11-28-2017 02:41 AM
For some performances measurement, I would like to control the number of fragment of a query. Is it possible?
Also, is it possible to have more than 1 fragment by impala daemon?
11-28-2017 12:22 PM
I wanted to clarify the question a bit to understand what you're trying to achieve. Impala really has two different concepts.
"Fragments" are a way of breaking down the query plan into units that can be executed in a distributed manner. You can see these in query plans with explain_level >= 2. They show up as sections of the plan with a heading like "F00: PLAN FRAGMENT". There are only two modes here. The default is to produce a distributed plan, which is broken up into fragments. The alternative, when the option num_nodes is set to 1, is to produce a single-node plan with only a single fragment.
The other concept is "fragment instances", which is the number of instances of each plan fragment that are run by the query. By default you generally get 0 or 1 fragments per impala daemon, depending on whether there is any data to scan, but we will do the scanning of data in a multi-threaded way. We have a new mode, under development, where you get multiple fragments per Impala daemon, controlled by the mt_dop query option.
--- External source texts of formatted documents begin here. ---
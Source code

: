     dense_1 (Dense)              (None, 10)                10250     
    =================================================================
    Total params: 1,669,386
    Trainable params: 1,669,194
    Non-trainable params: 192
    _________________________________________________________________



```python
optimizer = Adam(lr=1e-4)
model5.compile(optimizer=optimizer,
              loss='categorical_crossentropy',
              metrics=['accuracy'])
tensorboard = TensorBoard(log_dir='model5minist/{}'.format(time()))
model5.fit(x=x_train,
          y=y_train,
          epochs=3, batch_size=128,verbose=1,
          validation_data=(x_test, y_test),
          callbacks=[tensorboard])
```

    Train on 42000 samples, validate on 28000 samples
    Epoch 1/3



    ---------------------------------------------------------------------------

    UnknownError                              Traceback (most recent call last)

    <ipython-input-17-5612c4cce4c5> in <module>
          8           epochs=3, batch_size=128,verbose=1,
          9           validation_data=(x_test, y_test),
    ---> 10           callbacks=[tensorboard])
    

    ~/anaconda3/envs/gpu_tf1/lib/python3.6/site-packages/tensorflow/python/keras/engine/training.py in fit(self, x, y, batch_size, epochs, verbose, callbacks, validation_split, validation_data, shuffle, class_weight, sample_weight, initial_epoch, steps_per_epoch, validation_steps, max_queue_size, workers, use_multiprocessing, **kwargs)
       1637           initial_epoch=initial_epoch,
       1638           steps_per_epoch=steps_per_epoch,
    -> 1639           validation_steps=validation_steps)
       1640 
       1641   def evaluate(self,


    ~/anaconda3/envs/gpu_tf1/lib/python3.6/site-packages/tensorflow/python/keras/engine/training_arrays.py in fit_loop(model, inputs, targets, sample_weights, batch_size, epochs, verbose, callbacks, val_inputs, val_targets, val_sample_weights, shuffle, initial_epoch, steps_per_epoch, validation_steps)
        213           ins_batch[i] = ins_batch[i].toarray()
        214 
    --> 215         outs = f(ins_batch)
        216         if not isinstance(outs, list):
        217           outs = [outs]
This only works for some queries, without inserts or joins and can sometimes consume a lot more resources. mt_dop can increase throughput of queries if the bottleneck is outside of the scan, e.g. in an aggregation.
11-29-2017 01:04 AM
Many thanks for the answer! The mt_dop is exactly what we need.
I hope this development will be available with impala 2_8.
The usecase is we are migrating from a "many small servers" cluster to a "fewer bigger servers" cluster, with a 6 time factor reduction. Even with the same hardware performances, we end up having too few fragment instances to exploit all cpu.